What is needed:
What lines of the data below include the word "String"? Report them by copying each.

(Stored data entries)
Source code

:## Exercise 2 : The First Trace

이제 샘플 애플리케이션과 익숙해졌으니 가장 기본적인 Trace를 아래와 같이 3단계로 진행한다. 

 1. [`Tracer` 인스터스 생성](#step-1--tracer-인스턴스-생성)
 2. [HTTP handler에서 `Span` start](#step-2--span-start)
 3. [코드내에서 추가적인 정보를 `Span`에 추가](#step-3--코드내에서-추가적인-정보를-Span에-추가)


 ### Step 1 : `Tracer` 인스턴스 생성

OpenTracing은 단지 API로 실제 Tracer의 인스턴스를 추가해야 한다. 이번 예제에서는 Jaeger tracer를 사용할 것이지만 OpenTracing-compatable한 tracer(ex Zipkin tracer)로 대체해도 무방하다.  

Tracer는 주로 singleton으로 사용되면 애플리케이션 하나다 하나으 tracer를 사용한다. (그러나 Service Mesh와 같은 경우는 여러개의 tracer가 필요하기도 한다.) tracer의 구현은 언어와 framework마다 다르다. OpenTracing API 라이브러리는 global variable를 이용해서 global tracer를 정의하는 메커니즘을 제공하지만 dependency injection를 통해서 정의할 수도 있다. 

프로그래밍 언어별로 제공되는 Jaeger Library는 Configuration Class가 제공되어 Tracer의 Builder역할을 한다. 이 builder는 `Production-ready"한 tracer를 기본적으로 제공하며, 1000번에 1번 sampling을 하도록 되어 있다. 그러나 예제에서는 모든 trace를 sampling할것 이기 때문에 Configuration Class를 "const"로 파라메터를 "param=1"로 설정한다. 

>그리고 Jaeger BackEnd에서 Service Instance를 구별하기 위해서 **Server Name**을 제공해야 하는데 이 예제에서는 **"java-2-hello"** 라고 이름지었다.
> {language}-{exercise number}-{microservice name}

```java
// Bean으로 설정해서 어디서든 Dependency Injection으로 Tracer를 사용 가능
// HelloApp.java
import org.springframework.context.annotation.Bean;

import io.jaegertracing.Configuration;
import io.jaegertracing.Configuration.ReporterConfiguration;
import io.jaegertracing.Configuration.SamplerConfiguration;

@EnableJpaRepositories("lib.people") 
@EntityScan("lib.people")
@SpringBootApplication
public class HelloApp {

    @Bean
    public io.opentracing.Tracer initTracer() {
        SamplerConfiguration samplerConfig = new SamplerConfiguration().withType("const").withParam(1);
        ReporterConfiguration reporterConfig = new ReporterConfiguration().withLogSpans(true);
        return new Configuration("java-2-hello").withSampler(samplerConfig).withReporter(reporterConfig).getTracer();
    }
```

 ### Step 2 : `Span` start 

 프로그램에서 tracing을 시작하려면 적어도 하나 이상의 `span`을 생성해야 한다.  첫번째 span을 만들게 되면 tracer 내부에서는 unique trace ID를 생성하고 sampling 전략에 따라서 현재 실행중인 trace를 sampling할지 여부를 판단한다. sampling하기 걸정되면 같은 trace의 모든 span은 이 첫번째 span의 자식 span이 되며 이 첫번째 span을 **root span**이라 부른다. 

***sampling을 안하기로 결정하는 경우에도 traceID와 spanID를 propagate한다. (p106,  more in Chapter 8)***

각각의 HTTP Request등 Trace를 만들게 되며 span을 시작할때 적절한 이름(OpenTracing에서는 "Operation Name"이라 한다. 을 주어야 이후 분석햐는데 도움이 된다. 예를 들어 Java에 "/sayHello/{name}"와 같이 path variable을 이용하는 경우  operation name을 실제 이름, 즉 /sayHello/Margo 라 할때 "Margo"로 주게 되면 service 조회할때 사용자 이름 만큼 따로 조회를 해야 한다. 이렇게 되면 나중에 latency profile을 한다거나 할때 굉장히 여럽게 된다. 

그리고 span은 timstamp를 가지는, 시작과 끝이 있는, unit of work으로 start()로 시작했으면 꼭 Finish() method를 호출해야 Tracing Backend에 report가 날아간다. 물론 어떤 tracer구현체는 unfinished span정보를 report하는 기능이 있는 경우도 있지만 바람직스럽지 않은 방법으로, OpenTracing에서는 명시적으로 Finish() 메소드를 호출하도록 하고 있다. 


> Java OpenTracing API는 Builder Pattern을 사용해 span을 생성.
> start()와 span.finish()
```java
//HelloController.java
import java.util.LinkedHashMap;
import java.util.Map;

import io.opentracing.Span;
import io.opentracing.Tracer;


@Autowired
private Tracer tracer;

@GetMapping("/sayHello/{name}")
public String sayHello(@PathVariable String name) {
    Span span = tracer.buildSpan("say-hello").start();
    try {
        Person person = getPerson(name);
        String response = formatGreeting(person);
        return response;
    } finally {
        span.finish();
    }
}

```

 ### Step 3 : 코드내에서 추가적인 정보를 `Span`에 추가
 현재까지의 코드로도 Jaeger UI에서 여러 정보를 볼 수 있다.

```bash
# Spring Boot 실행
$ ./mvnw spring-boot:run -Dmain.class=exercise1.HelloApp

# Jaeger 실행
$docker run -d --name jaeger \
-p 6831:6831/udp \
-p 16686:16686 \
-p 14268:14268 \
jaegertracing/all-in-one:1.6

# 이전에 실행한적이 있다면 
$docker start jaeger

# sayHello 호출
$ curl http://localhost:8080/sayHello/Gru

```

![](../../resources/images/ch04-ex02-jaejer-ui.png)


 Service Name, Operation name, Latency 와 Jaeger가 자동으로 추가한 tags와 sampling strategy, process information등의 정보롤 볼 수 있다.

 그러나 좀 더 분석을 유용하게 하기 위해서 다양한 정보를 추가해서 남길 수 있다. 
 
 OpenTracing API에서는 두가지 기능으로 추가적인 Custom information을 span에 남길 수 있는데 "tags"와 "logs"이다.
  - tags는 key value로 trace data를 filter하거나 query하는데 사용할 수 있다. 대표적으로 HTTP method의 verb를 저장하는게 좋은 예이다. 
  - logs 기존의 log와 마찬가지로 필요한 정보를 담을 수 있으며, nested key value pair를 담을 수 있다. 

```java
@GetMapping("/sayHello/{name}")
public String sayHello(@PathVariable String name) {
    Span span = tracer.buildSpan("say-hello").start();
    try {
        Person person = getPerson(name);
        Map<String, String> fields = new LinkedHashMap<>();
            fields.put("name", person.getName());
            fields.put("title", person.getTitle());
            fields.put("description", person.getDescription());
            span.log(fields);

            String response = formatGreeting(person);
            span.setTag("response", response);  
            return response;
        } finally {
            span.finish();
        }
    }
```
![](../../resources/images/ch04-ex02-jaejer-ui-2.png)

Result of the exercise:
public String sayHello(@PathVariable String name) {
        String response = formatGreeting(person);
public String sayHello(@PathVariable String name) {
        Map<String, String> fields = new LinkedHashMap<>();
            String response = formatGreeting(person);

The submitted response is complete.